The initial choice of 400 mg as the standard dose was empiric. To our knowledge, the only data that existed when we initiated this practice >10 years ago pertained to higher doses of acyclovir.11 However, there are recent data validating the use of the 400‒mg dose for prophylaxis in the setting of HSCT.12-14
Data from the current study suggest that acyclovir or related drugs are effective at preventing varicella zoster virus reactivation in myeloma patients receiving bortezomib provided that compliance is ensured. These drugs are relatively safe and effective. Moreover, treatment appears to be cost-effective because acyclovir is very inexpensive (approximately $15 for 100 tablets of 400 mg). However, although we have confined our data presentation in this study to patients receiving bortezomib, unpublished observations suggest that acyclovir at a dose of 400 mg daily (or the equivalent) is effective at preventing herpes zoster in myeloma patients regardless of the phase of the disease and the type of therapy administered.

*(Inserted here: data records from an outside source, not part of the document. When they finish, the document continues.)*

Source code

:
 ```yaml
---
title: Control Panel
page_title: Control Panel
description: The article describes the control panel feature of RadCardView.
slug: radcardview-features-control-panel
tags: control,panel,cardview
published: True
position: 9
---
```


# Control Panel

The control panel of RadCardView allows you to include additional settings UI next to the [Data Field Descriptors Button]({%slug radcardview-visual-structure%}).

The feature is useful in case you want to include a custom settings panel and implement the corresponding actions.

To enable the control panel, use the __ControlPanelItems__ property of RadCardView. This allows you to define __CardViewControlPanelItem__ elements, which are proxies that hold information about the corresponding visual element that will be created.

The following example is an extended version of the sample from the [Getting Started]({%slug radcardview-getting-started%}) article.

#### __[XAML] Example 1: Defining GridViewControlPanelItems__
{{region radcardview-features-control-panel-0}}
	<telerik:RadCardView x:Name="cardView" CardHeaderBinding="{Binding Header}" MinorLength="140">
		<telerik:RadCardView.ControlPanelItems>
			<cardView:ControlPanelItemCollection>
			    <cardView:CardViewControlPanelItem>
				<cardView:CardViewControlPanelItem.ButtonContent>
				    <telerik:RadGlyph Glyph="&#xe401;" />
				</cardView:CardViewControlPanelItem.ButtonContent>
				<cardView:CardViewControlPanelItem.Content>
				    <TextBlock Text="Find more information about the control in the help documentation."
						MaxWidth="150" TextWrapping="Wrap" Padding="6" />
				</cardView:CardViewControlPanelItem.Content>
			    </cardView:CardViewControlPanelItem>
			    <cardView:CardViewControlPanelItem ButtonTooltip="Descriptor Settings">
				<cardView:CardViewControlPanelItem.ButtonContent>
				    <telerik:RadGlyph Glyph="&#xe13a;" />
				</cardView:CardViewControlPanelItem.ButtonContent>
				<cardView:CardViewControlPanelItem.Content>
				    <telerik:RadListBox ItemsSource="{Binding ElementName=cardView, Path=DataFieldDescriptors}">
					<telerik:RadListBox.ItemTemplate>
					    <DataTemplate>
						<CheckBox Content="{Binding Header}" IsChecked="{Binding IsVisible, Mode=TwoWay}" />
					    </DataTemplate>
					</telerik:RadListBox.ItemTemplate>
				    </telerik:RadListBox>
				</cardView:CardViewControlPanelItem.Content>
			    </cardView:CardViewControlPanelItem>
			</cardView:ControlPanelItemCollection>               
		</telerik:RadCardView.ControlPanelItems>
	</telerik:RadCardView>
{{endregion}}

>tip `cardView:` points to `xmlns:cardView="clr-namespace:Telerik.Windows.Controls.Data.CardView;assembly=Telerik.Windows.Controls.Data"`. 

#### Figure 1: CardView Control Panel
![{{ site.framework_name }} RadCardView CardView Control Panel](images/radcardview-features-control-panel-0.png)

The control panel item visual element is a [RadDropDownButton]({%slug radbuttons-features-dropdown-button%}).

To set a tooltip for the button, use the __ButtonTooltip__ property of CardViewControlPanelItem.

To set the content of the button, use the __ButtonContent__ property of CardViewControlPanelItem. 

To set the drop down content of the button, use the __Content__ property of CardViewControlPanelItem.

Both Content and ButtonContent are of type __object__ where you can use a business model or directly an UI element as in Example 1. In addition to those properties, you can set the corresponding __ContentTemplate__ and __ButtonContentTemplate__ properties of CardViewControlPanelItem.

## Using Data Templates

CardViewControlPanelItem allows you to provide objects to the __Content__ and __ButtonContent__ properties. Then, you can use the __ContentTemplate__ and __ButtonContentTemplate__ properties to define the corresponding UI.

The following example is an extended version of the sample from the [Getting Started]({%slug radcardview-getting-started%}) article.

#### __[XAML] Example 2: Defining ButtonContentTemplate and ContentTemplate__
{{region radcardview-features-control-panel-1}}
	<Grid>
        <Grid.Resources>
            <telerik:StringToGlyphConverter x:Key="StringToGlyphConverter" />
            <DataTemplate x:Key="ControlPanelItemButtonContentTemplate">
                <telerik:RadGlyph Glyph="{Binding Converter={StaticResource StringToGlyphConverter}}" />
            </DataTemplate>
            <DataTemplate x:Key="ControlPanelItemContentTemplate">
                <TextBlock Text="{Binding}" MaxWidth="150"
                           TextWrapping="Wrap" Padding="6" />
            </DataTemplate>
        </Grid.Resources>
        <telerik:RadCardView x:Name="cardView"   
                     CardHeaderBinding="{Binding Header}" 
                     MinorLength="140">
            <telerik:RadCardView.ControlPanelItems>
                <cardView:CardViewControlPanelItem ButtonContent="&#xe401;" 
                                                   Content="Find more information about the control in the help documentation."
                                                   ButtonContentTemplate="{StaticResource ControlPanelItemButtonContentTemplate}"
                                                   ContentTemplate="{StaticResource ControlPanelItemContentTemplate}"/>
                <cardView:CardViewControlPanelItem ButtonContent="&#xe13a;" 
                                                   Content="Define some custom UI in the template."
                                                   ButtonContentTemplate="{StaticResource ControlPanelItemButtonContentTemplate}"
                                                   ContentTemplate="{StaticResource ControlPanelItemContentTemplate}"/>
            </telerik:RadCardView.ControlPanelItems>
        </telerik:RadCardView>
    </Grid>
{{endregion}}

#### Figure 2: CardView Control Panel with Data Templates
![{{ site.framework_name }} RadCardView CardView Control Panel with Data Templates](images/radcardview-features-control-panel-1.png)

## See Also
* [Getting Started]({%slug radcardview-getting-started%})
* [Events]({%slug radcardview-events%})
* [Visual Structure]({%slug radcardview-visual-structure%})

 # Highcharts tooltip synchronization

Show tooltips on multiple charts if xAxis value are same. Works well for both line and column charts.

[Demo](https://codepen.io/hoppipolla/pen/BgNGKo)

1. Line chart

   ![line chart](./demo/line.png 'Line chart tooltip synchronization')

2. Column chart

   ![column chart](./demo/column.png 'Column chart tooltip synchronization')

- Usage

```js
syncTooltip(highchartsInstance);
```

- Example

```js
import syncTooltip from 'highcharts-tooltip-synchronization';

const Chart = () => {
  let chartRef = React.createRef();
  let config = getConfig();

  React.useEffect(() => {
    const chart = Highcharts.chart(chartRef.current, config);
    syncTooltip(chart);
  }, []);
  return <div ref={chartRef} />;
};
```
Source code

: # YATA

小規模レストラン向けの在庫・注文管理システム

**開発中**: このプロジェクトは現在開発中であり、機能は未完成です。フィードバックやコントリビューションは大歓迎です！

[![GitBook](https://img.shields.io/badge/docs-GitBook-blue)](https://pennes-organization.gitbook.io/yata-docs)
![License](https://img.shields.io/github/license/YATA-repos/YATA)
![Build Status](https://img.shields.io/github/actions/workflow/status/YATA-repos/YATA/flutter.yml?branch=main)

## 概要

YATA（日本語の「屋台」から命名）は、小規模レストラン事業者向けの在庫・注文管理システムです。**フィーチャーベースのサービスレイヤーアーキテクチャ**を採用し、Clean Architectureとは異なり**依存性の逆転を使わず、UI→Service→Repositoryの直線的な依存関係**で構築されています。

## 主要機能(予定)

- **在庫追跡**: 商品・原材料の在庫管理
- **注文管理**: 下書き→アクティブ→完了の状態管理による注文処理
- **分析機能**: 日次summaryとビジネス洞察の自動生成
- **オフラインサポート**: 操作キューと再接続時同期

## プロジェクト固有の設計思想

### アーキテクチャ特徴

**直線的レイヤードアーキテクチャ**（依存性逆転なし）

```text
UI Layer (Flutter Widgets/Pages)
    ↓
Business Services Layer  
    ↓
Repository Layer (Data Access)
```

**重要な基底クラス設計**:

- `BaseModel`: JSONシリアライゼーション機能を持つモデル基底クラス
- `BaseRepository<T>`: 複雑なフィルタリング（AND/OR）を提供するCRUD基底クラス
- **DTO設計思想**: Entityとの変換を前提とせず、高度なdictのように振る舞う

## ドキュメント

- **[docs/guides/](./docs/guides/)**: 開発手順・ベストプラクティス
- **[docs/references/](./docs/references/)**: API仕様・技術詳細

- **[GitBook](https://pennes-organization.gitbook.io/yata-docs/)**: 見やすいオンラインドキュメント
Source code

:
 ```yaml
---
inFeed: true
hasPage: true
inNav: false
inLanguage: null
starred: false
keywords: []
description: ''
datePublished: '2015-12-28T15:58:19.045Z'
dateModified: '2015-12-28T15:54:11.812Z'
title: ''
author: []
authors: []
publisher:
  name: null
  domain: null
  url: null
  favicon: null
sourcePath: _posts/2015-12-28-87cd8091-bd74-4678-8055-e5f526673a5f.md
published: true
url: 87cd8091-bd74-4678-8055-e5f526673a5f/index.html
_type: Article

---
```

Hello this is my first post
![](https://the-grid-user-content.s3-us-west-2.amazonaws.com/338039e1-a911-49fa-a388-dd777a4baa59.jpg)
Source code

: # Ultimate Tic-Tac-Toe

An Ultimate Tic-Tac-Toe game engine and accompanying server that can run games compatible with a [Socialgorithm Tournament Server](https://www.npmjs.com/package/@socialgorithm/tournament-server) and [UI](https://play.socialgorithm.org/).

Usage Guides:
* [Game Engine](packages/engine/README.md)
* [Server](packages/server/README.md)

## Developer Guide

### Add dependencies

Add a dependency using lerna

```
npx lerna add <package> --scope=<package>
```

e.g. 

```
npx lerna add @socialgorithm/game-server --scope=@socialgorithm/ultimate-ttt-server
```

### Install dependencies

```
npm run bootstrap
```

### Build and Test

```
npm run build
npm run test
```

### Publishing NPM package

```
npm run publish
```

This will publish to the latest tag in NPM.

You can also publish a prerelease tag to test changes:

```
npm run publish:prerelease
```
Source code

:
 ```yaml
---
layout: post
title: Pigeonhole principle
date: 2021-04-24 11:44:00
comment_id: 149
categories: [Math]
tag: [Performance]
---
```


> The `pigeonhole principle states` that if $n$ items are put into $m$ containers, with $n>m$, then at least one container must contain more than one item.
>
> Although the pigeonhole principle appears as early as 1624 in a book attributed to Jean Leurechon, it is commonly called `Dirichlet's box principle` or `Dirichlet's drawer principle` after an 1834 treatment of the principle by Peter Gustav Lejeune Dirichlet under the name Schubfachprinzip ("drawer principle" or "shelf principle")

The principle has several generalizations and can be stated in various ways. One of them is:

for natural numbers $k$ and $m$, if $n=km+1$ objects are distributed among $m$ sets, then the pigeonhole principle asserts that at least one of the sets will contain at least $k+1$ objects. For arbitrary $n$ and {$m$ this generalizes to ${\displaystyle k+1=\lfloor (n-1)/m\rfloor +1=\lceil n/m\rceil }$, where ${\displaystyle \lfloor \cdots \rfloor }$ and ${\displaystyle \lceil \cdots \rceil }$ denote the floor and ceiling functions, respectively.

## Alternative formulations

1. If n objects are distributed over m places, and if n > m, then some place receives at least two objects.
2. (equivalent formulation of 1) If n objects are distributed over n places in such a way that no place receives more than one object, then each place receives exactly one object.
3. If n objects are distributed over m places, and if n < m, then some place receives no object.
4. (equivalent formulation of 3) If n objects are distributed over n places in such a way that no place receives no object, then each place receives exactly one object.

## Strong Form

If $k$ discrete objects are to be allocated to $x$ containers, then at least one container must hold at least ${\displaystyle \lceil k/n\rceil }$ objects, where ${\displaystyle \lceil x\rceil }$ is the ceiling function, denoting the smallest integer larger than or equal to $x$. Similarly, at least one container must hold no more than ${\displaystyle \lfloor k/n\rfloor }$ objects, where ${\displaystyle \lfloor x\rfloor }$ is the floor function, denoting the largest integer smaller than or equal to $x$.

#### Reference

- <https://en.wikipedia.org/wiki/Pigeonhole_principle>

Based on the data presented herein, we suggest using acyclovir prophylactically in patients with myeloma who are receiving bortezomib therapy to prevent herpes zoster. We would suggest that prophylaxis should be continued at least as long as patients are being treated with bortezomib based on our observations. Although to our knowledge there are no data from clinical trials to support such a practice, because of the efficacy and safety of acyclovir, consideration should be given to using the drug prophylactically in patients with other diseases (eg, mantle cell lymphoma or Waldenstrom macroglobulinemia) who are receiving bortezomib or myeloma patients who are receiving any kind of systemic therapy. Of course, prospective clinical studies would be helpful to evaluate such an approach critically.
Conflict of Interest Disclosures
Drs. Mehta and Singhal have acted as members of the Speakers' Bureau for Millennium Pharmaceuticals and Celgene Pharmaceuticals.